Problem description — Go through the entries and copy every line that has the string "emph" in it.

Records to process —
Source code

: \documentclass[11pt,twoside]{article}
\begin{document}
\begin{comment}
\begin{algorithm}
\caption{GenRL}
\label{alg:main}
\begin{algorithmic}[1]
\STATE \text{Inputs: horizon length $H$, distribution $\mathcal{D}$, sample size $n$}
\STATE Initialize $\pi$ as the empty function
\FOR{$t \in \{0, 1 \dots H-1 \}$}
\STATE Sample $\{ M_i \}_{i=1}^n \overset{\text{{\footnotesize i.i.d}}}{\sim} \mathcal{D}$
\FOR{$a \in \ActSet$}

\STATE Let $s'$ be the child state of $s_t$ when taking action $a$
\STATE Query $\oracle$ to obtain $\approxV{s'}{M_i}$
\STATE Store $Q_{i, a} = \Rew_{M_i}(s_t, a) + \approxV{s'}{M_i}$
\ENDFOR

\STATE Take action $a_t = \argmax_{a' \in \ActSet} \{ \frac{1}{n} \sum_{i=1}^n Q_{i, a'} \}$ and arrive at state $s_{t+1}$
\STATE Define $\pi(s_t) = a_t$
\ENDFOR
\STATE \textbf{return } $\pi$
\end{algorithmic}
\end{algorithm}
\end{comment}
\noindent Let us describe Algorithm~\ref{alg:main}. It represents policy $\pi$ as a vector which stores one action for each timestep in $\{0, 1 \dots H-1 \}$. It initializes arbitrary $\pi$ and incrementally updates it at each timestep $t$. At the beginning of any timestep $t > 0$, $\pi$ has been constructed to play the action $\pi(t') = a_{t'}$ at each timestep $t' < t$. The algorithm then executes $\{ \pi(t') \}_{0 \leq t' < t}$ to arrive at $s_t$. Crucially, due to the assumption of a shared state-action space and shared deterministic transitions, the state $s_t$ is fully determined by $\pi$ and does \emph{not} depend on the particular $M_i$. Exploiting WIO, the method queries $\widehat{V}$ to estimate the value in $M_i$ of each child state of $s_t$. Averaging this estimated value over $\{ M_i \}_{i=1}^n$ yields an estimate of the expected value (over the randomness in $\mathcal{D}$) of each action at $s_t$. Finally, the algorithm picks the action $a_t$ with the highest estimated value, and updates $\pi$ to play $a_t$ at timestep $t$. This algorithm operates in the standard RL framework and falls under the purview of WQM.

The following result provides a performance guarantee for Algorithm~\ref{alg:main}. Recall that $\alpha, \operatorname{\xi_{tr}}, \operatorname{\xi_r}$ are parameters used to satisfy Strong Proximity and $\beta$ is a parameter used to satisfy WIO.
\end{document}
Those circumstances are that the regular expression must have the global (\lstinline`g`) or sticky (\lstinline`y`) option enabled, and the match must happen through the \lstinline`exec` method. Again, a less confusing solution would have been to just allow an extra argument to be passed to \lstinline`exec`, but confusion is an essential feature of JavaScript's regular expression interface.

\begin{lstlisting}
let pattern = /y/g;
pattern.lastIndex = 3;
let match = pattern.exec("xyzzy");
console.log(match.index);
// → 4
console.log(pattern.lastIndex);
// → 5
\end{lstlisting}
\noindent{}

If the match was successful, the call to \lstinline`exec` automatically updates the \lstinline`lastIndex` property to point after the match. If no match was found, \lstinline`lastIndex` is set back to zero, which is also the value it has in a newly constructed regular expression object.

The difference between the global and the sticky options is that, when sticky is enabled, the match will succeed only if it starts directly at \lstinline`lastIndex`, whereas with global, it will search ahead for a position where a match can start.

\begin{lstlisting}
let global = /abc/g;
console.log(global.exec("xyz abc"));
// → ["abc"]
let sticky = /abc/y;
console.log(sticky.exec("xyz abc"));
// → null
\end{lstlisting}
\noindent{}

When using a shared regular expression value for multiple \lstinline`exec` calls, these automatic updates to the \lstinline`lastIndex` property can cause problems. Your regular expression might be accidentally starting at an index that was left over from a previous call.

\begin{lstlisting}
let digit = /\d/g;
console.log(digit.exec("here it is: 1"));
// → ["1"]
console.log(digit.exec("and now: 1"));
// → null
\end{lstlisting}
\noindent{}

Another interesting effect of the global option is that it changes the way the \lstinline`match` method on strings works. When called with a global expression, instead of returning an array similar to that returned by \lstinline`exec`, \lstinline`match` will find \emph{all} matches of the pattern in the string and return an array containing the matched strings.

Solution —
\noindent Let us describe Algorithm~\ref{alg:main}. It represents policy $\pi$ as a vector which stores one action for each timestep in $\{0, 1 \dots H-1 \}$. It initializes arbitrary $\pi$ and incrementally updates it at each timestep $t$. At the beginning of any timestep $t > 0$, $\pi$ has been constructed to play the action $\pi(t') = a_{t'}$ at each timestep $t' < t$. The algorithm then executes $\{ \pi(t') \}_{0 \leq t' < t}$ to arrive at $s_t$. Crucially, due to the assumption of a shared state-action space and shared deterministic transitions, the state $s_t$ is fully determined by $\pi$ and does \emph{not} depend on the particular $M_i$. Exploiting WIO, the method queries $\widehat{V}$ to estimate the value in $M_i$ of each child state of $s_t$. Averaging this estimated value over $\{ M_i \}_{i=1}^n$ yields an estimate of the expected value (over the randomness in $\mathcal{D}$) of each action at $s_t$. Finally, the algorithm picks the action $a_t$ with the highest estimated value, and updates $\pi$ to play $a_t$ at timestep $t$. This algorithm operates in the standard RL framework and falls under the purview of WQM.
Another interesting effect of the global option is that it changes the way the \lstinline`match` method on strings works. When called with a global expression, instead of returning an array similar to that returned by \lstinline`exec`, \lstinline`match` will find \emph{all} matches of the pattern in the string and return an array containing the matched strings.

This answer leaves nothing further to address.